(Pictures paired with source code)
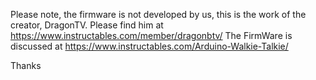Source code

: Please note, the firmware is not developed by us, this is the work of the creator, DragonTV. Please find him at https://www.instructables.com/member/dragonbtv/
The FirmWare is discussed at https://www.instructables.com/Arduino-Walkie-Talkie/

Thanks
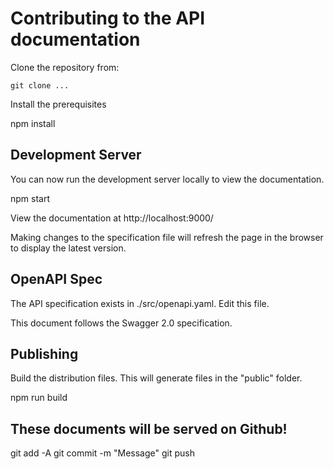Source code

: # Contributing to the API documentation

Clone the repository from: 

    git clone ...

Install the prerequisites

npm install


## Development Server

You can now run the development server locally to view the documentation.

npm start

View the documentation at http://localhost:9000/

Making changes to the specification file will refresh the page in the browser to
display the latest version.


## OpenAPI Spec

The API specification exists in ./src/openapi.yaml. Edit this file.

This document follows the Swagger 2.0 specification. 


## Publishing

Build the distribution files. This will generate files in the "public" folder.

npm run build


## These documents will be served on Github!

git add -A
git commit -m "Message"
git push

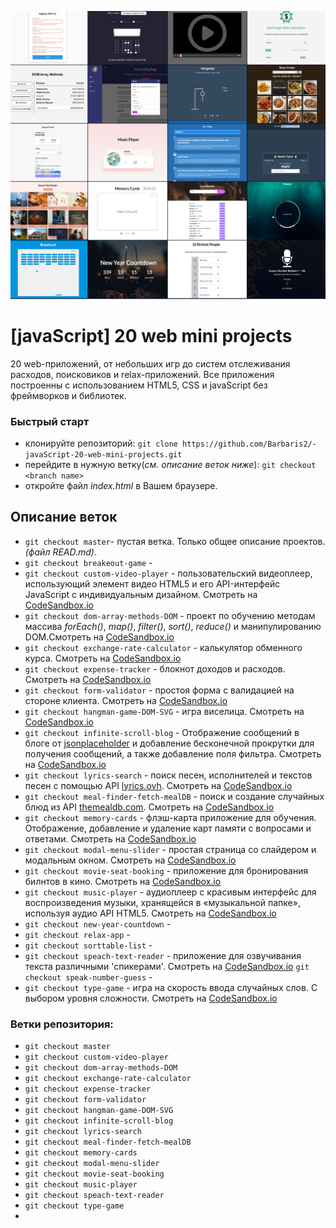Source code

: ![](https://github.com/Barbaris2/-javaScript-20-web-mini-projects/blob/master/img/all.png)

# [javaScript] 20 web mini projects

20 web-приложений, от небольших игр до систем отслеживания расходов, поисковиков и relax-приложений. Все приложения построенны с использованием HTML5, CSS и javaScript без фреймворков и библиотек.

### Быстрый старт

- клонируйте репозиторий: `git clone https://github.com/Barbaris2/-javaScript-20-web-mini-projects.git`
- перейдите в нужную ветку(_см. описание веток ниже_): `git checkout <branch name>`
- откройте файл _index.html_ в Вашем браузере.

## Описание веток

- `git checkout master`- пустая ветка. Только общее описание проектов. _(файл READ.md)_.
- `git checkout breakeout-game` -
- `git checkout custom-video-player` - пользовательский видеоплеер, использующий элемент видео HTML5 и его API-интерфейс JavaScript с индивидуальным дизайном. Смотреть на [CodeSandbox.io](https://td01s.csb.app/)
- `git checkout dom-array-methods-DOM` - проект по обучению методам массива _forEach()_, _map()_, _filter()_, _sort()_, _reduce()_ и манипулированию DOM.Смотреть на [CodeSandbox.io](https://fr9po.csb.app/)
- `git checkout exchange-rate-calculator` - калькулятор обменного курса. Смотреть на [CodeSandbox.io](https://8odkh.csb.app/)
- `git checkout expense-tracker` - блокнот доходов и расходов. Смотреть на [CodeSandbox.io](https://fr22u.csb.app/)
- `git checkout form-validator` - простоя форма с валидацией на стороне клиента. Смотреть на [CodeSandbox.io](https://3oho4.csb.app/)
- `git checkout hangman-game-DOM-SVG` - игра виселица. Смотреть на [CodeSandbox.io](https://nqshn.csb.app/)
- `git checkout infinite-scroll-blog` - Отображение сообщений в блоге от [jsonplaceholder](https://jsonplaceholder.typicode.com) и добавление бесконечной прокрутки для получения сообщений, а также добавление поля фильтра. Смотреть на [CodeSandbox.io](https://o0cor.csb.app/)
- `git checkout lyrics-search` - поиск песен, исполнителей и текстов песен с помощью API [lyrics.ovh](https://lyrics.ovh). Смотреть на [CodeSandbox.io](https://eshcy.csb.app/)
- `git checkout meal-finder-fetch-mealDB` - поиск и создание случайных блюд из API [themealdb.com](www.themealdb.com). Смотреть на [CodeSandbox.io](https://9kgh0.csb.app/)
- `git checkout memory-cards` - флэш-карта приложение для обучения. Отображение, добавление и удаление карт памяти с вопросами и ответами. Смотреть на [CodeSandbox.io](https://fpfgs.csb.app/)
- `git checkout modal-menu-slider` - простая страница со слайдером и модальным окном. Смотреть на [CodeSandbox.io](https://87dph.csb.app/)
- `git checkout movie-seat-booking` - приложение для бронирования билнтов в кино. Смотреть на [CodeSandbox.io](https://jwlrd.csb.app/)
- `git checkout music-player` - аудиоплеер с красивым интерфейс для воспроизведения музыки, хранящейся в «музыкальной папке», используя аудио API HTML5. Смотреть на [CodeSandbox.io](https://usnvv.csb.app/)
- `git checkout new-year-countdown` -
- `git checkout relax-app` -
- `git checkout sorttable-list` -
- `git checkout speach-text-reader` - приложение для озвучивания текста различными 'спикерами'. Смотреть на [CodeSandbox.io](https://gf30i.csb.app/)
  `git checkout speak-number-guess` -
- `git checkout type-game` - игра на скорость ввода случайных слов. С выбором уровня сложности. Смотреть на [CodeSandbox.io](https://y111t.csb.app/)

### Ветки репозитория:

- `git checkout master`
- `git checkout custom-video-player`
- `git checkout dom-array-methods-DOM`
- `git checkout exchange-rate-calculator`
- `git checkout expense-tracker`
- `git checkout form-validator`
- `git checkout hangman-game-DOM-SVG`
- `git checkout infinite-scroll-blog`
- `git checkout lyrics-search`
- `git checkout meal-finder-fetch-mealDB`
- `git checkout memory-cards`
- `git checkout modal-menu-slider`
- `git checkout movie-seat-booking`
- `git checkout music-player`
- `git checkout speach-text-reader`
- `git checkout type-game`
-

### Exercise:
Once the pictures are set aside, write out the entries verbatim.

### Result for this exercise:
Source code

: Please note, the firmware is not developed by us, this is the work of the creator, DragonTV. Please find him at https://www.instructables.com/member/dragonbtv/
The FirmWare is discussed at https://www.instructables.com/Arduino-Walkie-Talkie/

Thanks
Source code

: # Contributing to the API documentation

Clone the repository from: 

    git clone ...

Install the prerequisites

npm install


## Development Server

You can now run the development server locally to view the documentation.

npm start

View the documentation at http://localhost:9000/

Making changes to the specification file will refresh the page in the browser to
display the latest version.


## OpenAPI Spec

The API specification exists in ./src/openapi.yaml. Edit this file.

This document follows the Swagger 2.0 specification. 


## Publishing

Build the distribution files. This will generate files in the "public" folder.

npm run build


## These documents will be served on Github!

git add -A
git commit -m "Message"
git push

Source code

: ![](https://github.com/Barbaris2/-javaScript-20-web-mini-projects/blob/master/img/all.png)

# [javaScript] 20 web mini projects

20 web-приложений, от небольших игр до систем отслеживания расходов, поисковиков и relax-приложений. Все приложения построенны с использованием HTML5, CSS и javaScript без фреймворков и библиотек.

### Быстрый старт

- клонируйте репозиторий: `git clone https://github.com/Barbaris2/-javaScript-20-web-mini-projects.git`
- перейдите в нужную ветку(_см. описание веток ниже_): `git checkout <branch name>`
- откройте файл _index.html_ в Вашем браузере.

## Описание веток

- `git checkout master`- пустая ветка. Только общее описание проектов. _(файл READ.md)_.
- `git checkout breakeout-game` -
- `git checkout custom-video-player` - пользовательский видеоплеер, использующий элемент видео HTML5 и его API-интерфейс JavaScript с индивидуальным дизайном. Смотреть на [CodeSandbox.io](https://td01s.csb.app/)
- `git checkout dom-array-methods-DOM` - проект по обучению методам массива _forEach()_, _map()_, _filter()_, _sort()_, _reduce()_ и манипулированию DOM.Смотреть на [CodeSandbox.io](https://fr9po.csb.app/)
- `git checkout exchange-rate-calculator` - калькулятор обменного курса. Смотреть на [CodeSandbox.io](https://8odkh.csb.app/)
- `git checkout expense-tracker` - блокнот доходов и расходов. Смотреть на [CodeSandbox.io](https://fr22u.csb.app/)
- `git checkout form-validator` - простоя форма с валидацией на стороне клиента. Смотреть на [CodeSandbox.io](https://3oho4.csb.app/)
- `git checkout hangman-game-DOM-SVG` - игра виселица. Смотреть на [CodeSandbox.io](https://nqshn.csb.app/)
- `git checkout infinite-scroll-blog` - Отображение сообщений в блоге от [jsonplaceholder](https://jsonplaceholder.typicode.com) и добавление бесконечной прокрутки для получения сообщений, а также добавление поля фильтра. Смотреть на [CodeSandbox.io](https://o0cor.csb.app/)
- `git checkout lyrics-search` - поиск песен, исполнителей и текстов песен с помощью API [lyrics.ovh](https://lyrics.ovh). Смотреть на [CodeSandbox.io](https://eshcy.csb.app/)
- `git checkout meal-finder-fetch-mealDB` - поиск и создание случайных блюд из API [themealdb.com](www.themealdb.com). Смотреть на [CodeSandbox.io](https://9kgh0.csb.app/)
- `git checkout memory-cards` - флэш-карта приложение для обучения. Отображение, добавление и удаление карт памяти с вопросами и ответами. Смотреть на [CodeSandbox.io](https://fpfgs.csb.app/)
- `git checkout modal-menu-slider` - простая страница со слайдером и модальным окном. Смотреть на [CodeSandbox.io](https://87dph.csb.app/)
- `git checkout movie-seat-booking` - приложение для бронирования билнтов в кино. Смотреть на [CodeSandbox.io](https://jwlrd.csb.app/)
- `git checkout music-player` - аудиоплеер с красивым интерфейс для воспроизведения музыки, хранящейся в «музыкальной папке», используя аудио API HTML5. Смотреть на [CodeSandbox.io](https://usnvv.csb.app/)
- `git checkout new-year-countdown` -
- `git checkout relax-app` -
- `git checkout sorttable-list` -
- `git checkout speach-text-reader` - приложение для озвучивания текста различными 'спикерами'. Смотреть на [CodeSandbox.io](https://gf30i.csb.app/)
  `git checkout speak-number-guess` -
- `git checkout type-game` - игра на скорость ввода случайных слов. С выбором уровня сложности. Смотреть на [CodeSandbox.io](https://y111t.csb.app/)

### Ветки репозитория:

- `git checkout master`
- `git checkout custom-video-player`
- `git checkout dom-array-methods-DOM`
- `git checkout exchange-rate-calculator`
- `git checkout expense-tracker`
- `git checkout form-validator`
- `git checkout hangman-game-DOM-SVG`
- `git checkout infinite-scroll-blog`
- `git checkout lyrics-search`
- `git checkout meal-finder-fetch-mealDB`
- `git checkout memory-cards`
- `git checkout modal-menu-slider`
- `git checkout movie-seat-booking`
- `git checkout music-player`
- `git checkout speach-text-reader`
- `git checkout type-game`
-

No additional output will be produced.